My impression is that there are rather few "naturally occurring" categories which have quotient co-classifiers. One reason is that the presence of a subobject classifier forces all subobject lattices in the category to be Heyting algebras (or at least Heyting semilattices -- they needn't actually be lattices); and, whereas this is not such an uncommon phenomenon in concrete categories, lattices of quotients in such categories tend to be co-Heyting algebras rather than Heyting algebras. I'm thinking in particular of such categories as varieties of finitary algebras. In my paper "Collapsed toposes and cartesian closed varieties" (J. Algebra 129, 1990), I characterized the varieties which have subobject clasifiers, and they are exactly those in which subobject lattices are distributive. There are well-known algebraic conditions for congruence lattices (dual to lattices of regular quatients) to be distributive. However, in answer to a question from Fred Linton, I once found a proof that no non-degenerate finitary variety (indeed, no variety with rank) possesses a quotient co-classifier. That proof was never written up, so perhaps this would be an occasion to publicize it. First of all, recall that in a variety the class of all epimorphisms needn't coincide with that of regular epimorphisms; but if there is a co-classifier for epimorphisms then all epimorphisms must be regular, and so we might as well work with regular epimorphisms (or equivalently with congruences). Now suppose we have a congruence co-classifier \mho in a variety with rank. (\mho is an upside-down \Omega, by the way.) Since the variety is locally presentable, \mho will be \kappa-presentable for some \kappa (which may as well be greater than or equal to the rank of the variety).
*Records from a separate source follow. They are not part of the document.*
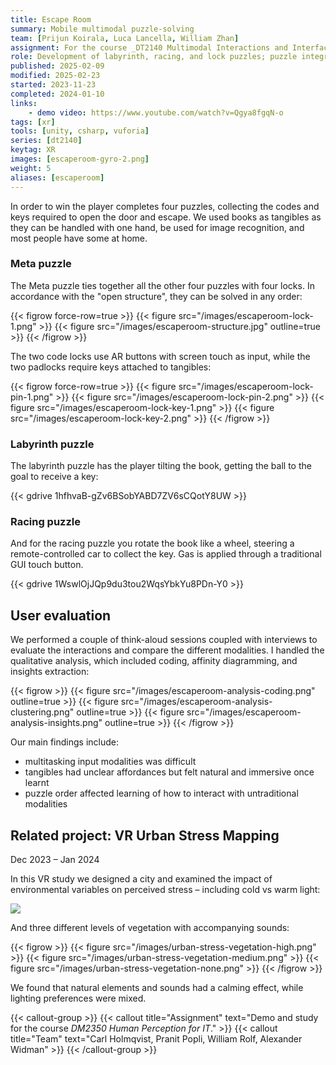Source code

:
 ```yaml
---
title: Escape Room
summary: Mobile multimodal puzzle-solving
team: [Prijun Koirala, Luca Lancella, William Zhan]
assignment: For the course _DT2140 Multimodal Interactions and Interfaces_.
role: Development of labyrinth, racing, and lock puzzles; puzzle integration and Git coordination; qualitative analysis.
published: 2025-02-09
modified: 2025-02-23
started: 2023-11-23
completed: 2024-01-10
links:
    - demo video: https://www.youtube.com/watch?v=Qgya8fgqN-o
tags: [xr]
tools: [unity, csharp, vuforia]
series: [dt2140]
keytag: XR
images: [escaperoom-gyro-2.png]
weight: 5
aliases: [escaperoom]
---
```


In order to win the player completes four puzzles, collecting the codes and keys required to open the door and escape. We used books as tangibles as they can be handled with one hand, be used for image recognition, and most people have some at home.

### Meta puzzle

The Meta puzzle ties together all the other four puzzles with four locks. In accordance with the "open structure", they can be solved in any order:

{{< figrow force-row=true >}}
    {{< figure src="/images/escaperoom-lock-1.png" >}}
    {{< figure src="/images/escaperoom-structure.jpg" outline=true >}}
{{< /figrow >}}

The two code locks use AR buttons with screen touch as input, while the two padlocks require keys attached to tangibles:

{{< figrow force-row=true >}}
    {{< figure src="/images/escaperoom-lock-pin-1.png" >}}
    {{< figure src="/images/escaperoom-lock-pin-2.png" >}}
    {{< figure src="/images/escaperoom-lock-key-1.png" >}}
    {{< figure src="/images/escaperoom-lock-key-2.png" >}}
{{< /figrow >}}

### Labyrinth puzzle

The labyrinth puzzle has the player tilting the book, getting the ball to the goal to receive a key:

{{< gdrive 1hfhvaB-gZv6BSobYABD7ZV6sCQotY8UW >}}

### Racing puzzle

And for the racing puzzle you rotate the book like a wheel, steering a remote-controlled car to collect the key. Gas is applied through a traditional GUI touch button.

{{< gdrive 1WswlOjJQp9du3tou2WqsYbkYu8PDn-Y0 >}}

## User evaluation

We performed a couple of think-aloud sessions coupled with interviews to evaluate the interactions and compare the different modalities. I handled the qualitative analysis, which included coding, affinity diagramming, and insights extraction:

{{< figrow >}}
    {{< figure src="/images/escaperoom-analysis-coding.png" outline=true >}}
    {{< figure src="/images/escaperoom-analysis-clustering.png" outline=true >}}
    {{< figure src="/images/escaperoom-analysis-insights.png" outline=true >}}
{{< /figrow >}}

Our main findings include:

- multitasking input modalities was difficult
- tangibles had unclear affordances but felt natural and immersive once learnt
- puzzle order affected learning of how to interact with untraditional modalities

## Related project: VR Urban Stress Mapping

<p class="caption">Dec 2023 – Jan 2024</p>

In this VR study we designed a city and examined the impact of environmental variables on perceived stress – including cold vs warm light:

![](/images/urban-stress-warm-vs-cold.png)

And three different levels of vegetation with accompanying sounds:

{{< figrow >}}
    {{< figure src="/images/urban-stress-vegetation-high.png" >}}
    {{< figure src="/images/urban-stress-vegetation-medium.png" >}}
    {{< figure src="/images/urban-stress-vegetation-none.png" >}}
{{< /figrow >}}

We found that natural elements and sounds had a calming effect, while lighting preferences were mixed.

{{< callout-group >}}
    {{< callout title="Assignment" text="Demo and study for the course _DM2350 Human Perception for IT_." >}}
    {{< callout title="Team" text="Carl Holmqvist, Pranit Popli, William Rolf, Alexander Widman" >}}
{{< /callout-group >}}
Thus if F is a free algebra on more than \kappa generators, any homomorphism \mho \to F must factor through the free subalgebra on some subset of the generators of cardinality less than \kappa. It is thus easy to see that the quotient map from F to the free algebra on one generator, obtained by setting all the generators of F equal to one another, cannot be obtained as a pushout of a quotient of \mho along any such homomorphism.
What does "cotopos" mean for V.L. Vasyukov, as in his "Developing Tarski: a cotopos of theories" (Logical Investigations. Vol 3, Moscow, 1995.)?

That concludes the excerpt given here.